**REQUIRED WORK**
Show every line from the entries that follow which holds the word "output".

**RECORDS**
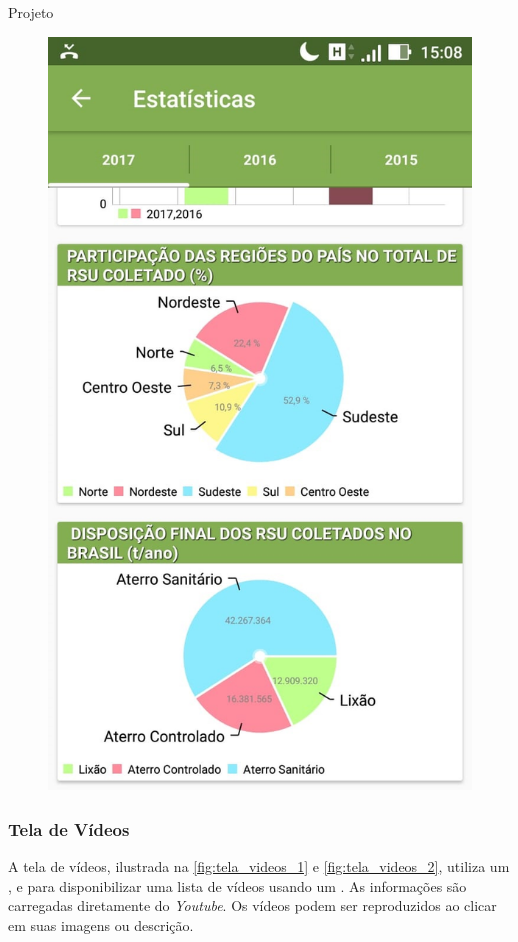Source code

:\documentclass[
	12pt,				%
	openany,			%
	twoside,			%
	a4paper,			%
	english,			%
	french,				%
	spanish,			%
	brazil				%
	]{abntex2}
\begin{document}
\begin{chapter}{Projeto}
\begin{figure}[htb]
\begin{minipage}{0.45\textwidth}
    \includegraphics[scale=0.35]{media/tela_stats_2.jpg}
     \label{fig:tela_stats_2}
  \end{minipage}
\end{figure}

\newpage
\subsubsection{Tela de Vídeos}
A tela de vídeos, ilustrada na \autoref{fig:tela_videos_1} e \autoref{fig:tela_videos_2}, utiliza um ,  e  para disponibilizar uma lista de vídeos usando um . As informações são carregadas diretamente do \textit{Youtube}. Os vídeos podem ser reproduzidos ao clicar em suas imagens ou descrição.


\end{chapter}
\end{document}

---

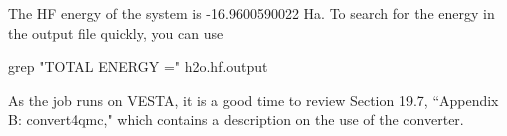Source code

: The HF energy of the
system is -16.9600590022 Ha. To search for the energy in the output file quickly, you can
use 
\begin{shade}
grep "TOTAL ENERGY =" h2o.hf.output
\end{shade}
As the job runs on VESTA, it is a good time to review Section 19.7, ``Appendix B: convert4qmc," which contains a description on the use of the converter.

**RESPONSE TO THE TASK**
system is -16.9600590022 Ha. To search for the energy in the output file quickly, you can
grep "TOTAL ENERGY =" h2o.hf.output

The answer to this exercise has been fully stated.